"Do you tell us, that if we gain by this protection, France will not gain, because the consumer must pay the price of it?
"We answer you:
"You have no longer any right to cite the interest of the consumer. For whenever this has been found to compete with that of the producer, you have invariably sacrificed the first. You have done this to encourage labor, to increase the demand for labor. The same reason should now induce you to act in the same manner.
"You have yourselves already answered the objection. When you were told: The consumer is interested in the free introduction of iron, coal, corn, wheat, cloths, etc., your answer was: Yes, but the producer is interested in their exclusion. Thus, also, if the consumer is interested in the admission of light, we, the producers, pray for its interdiction.

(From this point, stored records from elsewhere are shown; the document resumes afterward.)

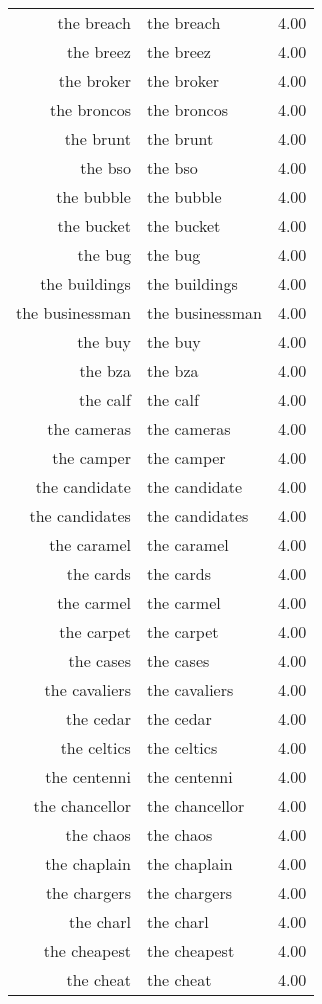 \begin{table}[ht]
\begin{tabular}{rlr}
  the breach & the breach & 4.00 \\ 
  the breez & the breez & 4.00 \\ 
  the broker & the broker & 4.00 \\ 
  the broncos & the broncos & 4.00 \\ 
  the brunt & the brunt & 4.00 \\ 
  the bso & the bso & 4.00 \\ 
  the bubble & the bubble & 4.00 \\ 
  the bucket & the bucket & 4.00 \\ 
  the bug & the bug & 4.00 \\ 
  the buildings & the buildings & 4.00 \\ 
  the businessman & the businessman & 4.00 \\ 
  the buy & the buy & 4.00 \\ 
  the bza & the bza & 4.00 \\ 
  the calf & the calf & 4.00 \\ 
  the cameras & the cameras & 4.00 \\ 
  the camper & the camper & 4.00 \\ 
  the candidate & the candidate & 4.00 \\ 
  the candidates & the candidates & 4.00 \\ 
  the caramel & the caramel & 4.00 \\ 
  the cards & the cards & 4.00 \\ 
  the carmel & the carmel & 4.00 \\ 
  the carpet & the carpet & 4.00 \\ 
  the cases & the cases & 4.00 \\ 
  the cavaliers & the cavaliers & 4.00 \\ 
  the cedar & the cedar & 4.00 \\ 
  the celtics & the celtics & 4.00 \\ 
  the centenni & the centenni & 4.00 \\ 
  the chancellor & the chancellor & 4.00 \\ 
  the chaos & the chaos & 4.00 \\ 
  the chaplain & the chaplain & 4.00 \\ 
  the chargers & the chargers & 4.00 \\ 
  the charl & the charl & 4.00 \\ 
  the cheapest & the cheapest & 4.00 \\ 
  the cheat & the cheat & 4.00 \\ 

\end{tabular}
\end{table}
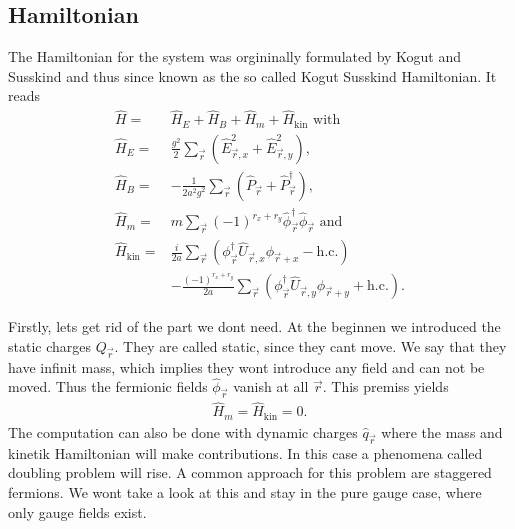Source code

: \subsection{Hamiltonian}
The Hamiltonian for the system was orgininally formulated by Kogut and Susskind \cite{PhysRevD.11.395} and thus since known as the so called Kogut Susskind Hamiltonian. It reads
\begin{align*}
	\hat{H}            = & \hat{H}_E+\hat{H}_B+\hat{H}_m+\hat{H}_{\text{kin}}\text{ with}                                                              \\
	\hat{H}_E          = & \frac{g^2}{2}\sum_{\vec{r}} \left(\hat{E}^2_{\vec{r},x}+\hat{E}^2_{\vec{r},y}\right),                                       \\
	\hat{H}_B          = & -\frac{1}{2a^2g^2}\sum_{\vec{r}} \left(\hat{P}_{\vec{r}}+\hat{P}^\dag_{\vec{r}}\right),                                     \\
	\hat{H}_m          = & m\sum_{\vec{r}}(-1)^{r_x+r_y}\hat{\phi}^{\dag}_{\vec{r}}\hat{\phi}_{\vec{r}}\text{ and}                                     \\
	\hat{H}_\text{kin} = & \frac{i}{2a}\sum_{\vec{r}}\left(\phi^{\dag}_{\vec{r}}\hat{U}_{\vec{r}, x}\phi_{\vec{r}+x}-\text{h.c.}\right)                \\
	                     & -\frac{(-1)^{r_x+r_y}}{2a}\sum_{\vec{r}}\left(\phi^{\dag}_{\vec{r}}\hat{U}_{\vec{r}, y}\phi_{\vec{r}+y}+\text{h.c.}\right).
\end{align*}

Firstly, lets get rid of the part we dont need. At the beginnen we introduced the static charges $Q_{\vec{r}}$. They are called static, since they cant move. We say that they have infinit mass, which implies they wont introduce any field and can not be moved. Thus the fermionic fields $\hat{\phi}_{\vec{r}}$ vanish at all $\vec{r}$. This premiss yields
\begin{align*}
	\hat{H}_{m}=\hat{H}_{\text{kin}}=0.
\end{align*}
The computation can also be done with dynamic charges $\hat{q}_{\vec{r}}$ where the mass and kinetik Hamiltonian will make contributions. In this case a phenomena called doubling problem will rise. A common approach for this problem are staggered fermions. We wont take a look at this and stay in the pure gauge case, where only gauge fields exist.

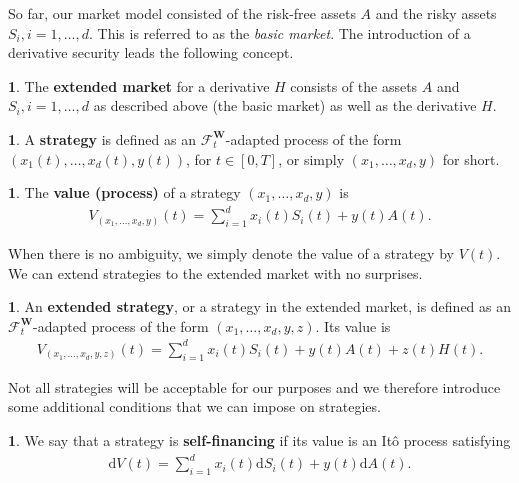 \documentclass[english]{article}
\numberwithin{equation}{section}
\numberwithin{figure}{section}
\theoremstyle{bolddescit}
\theoremstyle{definition}
\newtheorem{definition}[theorem]{\protect\definitionname}
\theoremstyle{definition}
\theoremstyle{plain}
\theoremstyle{plain}
\theoremstyle{bolddesc}
\theoremstyle{plain}
\theoremstyle{remark}
\providecommand{\definitionname}{Definition}
\begin{document}
So far, our market model consisted of the risk-free assets $A$ and the risky assets $S_i, i=1,\ldots,d$. This is referred to as the \textit{basic market}. The introduction of a derivative security leads the following concept.

\begin{definition}
  The \textbf{extended market} for a derivative $H$ consists of the assets $A$ and $S_i, i=1,\ldots,d$ as described above (the basic market) as well as the derivative $H$.
\end{definition}

\begin{definition}
  A \textbf{strategy} is defined as an $\mathcal{F}^\mathbf{W}_t$-adapted process of the form\\ $(x_1(t),\ldots,x_d(t),y(t))$, for $t \in [0,T]$, or simply $(x_1,\ldots,x_d,y)$ for short.
\end{definition}

\begin{definition}
  The \textbf{value (process)} of a strategy $(x_1,\ldots,x_d,y)$ is
  \begin{align*}
    V_{(x_1,\ldots,x_d,y)}(t) = \sum_{i=1}^d x_i(t) S_i(t) + y(t) A(t).
  \end{align*}
\end{definition}

When there is no ambiguity, we simply denote the value of a strategy by $V(t)$. We can extend strategies to the extended market with no surprises.

\begin{definition}
  An \textbf{extended strategy}, or a strategy in the extended market, is defined as an $\mathcal{F}^\mathbf{W}_t$-adapted process of the form $(x_1,\ldots,x_d,y,z)$. Its value is
  \begin{align*}
    V_{(x_1,\ldots,x_d,y,z)}(t)
    = \sum_{i=1}^d x_i(t) S_i(t) + y(t) A(t) + z(t) H(t).
  \end{align*}
\end{definition}

Not all strategies will be acceptable for our purposes and we therefore introduce some additional conditions that we can impose on strategies.

\begin{definition}
  We say that a strategy is \textbf{self-financing} if its value is an It\^o process satisfying
  \begin{align*}
    \mathrm{d}V(t) = \sum_{i=1}^d x_i(t) \mathrm{d}S_i(t) + y(t) \mathrm{d}A(t).
  \end{align*}
\end{definition}
\end{document}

"You have also said, the producer and the consumer are one. If the manufacturer gains by protection, he will cause the agriculturist to gain also; if agriculture prospers, it opens a market for manufactured goods. Thus we, if you confer upon us the monopoly of furnishing light during the day, will as a first consequence buy large quantities of tallow, coals, oil, resin, wax, alcohol, silver, iron, bronze, crystal, for the supply of our business; and then we and our numerous contractors having become rich, our consumption will be great, and will become a means of contributing to the comfort and competency of the workers in every branch of national labor.
"Will you say that the light of the sun is a gratuitous gift, and that to repulse gratuitous gifts, is to repulse riches under pretence of encouraging the means of obtaining them?
"Take care,—you carry the death-blow to your own policy. Remember that hitherto you have always repulsed foreign produce, because it was an approach to a gratuitous gift, and the more in proportion as this approach was more close. You have, in obeying the wishes of other monopolists, acted only from a half-motive; to grant our petition there is a much fuller inducement. To repulse us, precisely for the reason that our case is a more complete one than any which have preceded it, would be to lay down the following equation: + × + =-; in other words, it would be to accumulate absurdity upon absurdity.
"Labor and Nature concur in different proportions, according to country and climate, in every article of production. The portion of Nature is always gratuitous; that of labor alone regulates the price.
"If a Lisbon orange can be sold at half the price of a Parisian one, it is because a natural and gratuitous heat does for the one, what the other only obtains from an artificial and consequently expensive one.
"When, therefore, we purchase a Portuguese orange, we may say that we obtain it half gratuitously and half by the right of labor; in other words, at half price compared to those of Paris.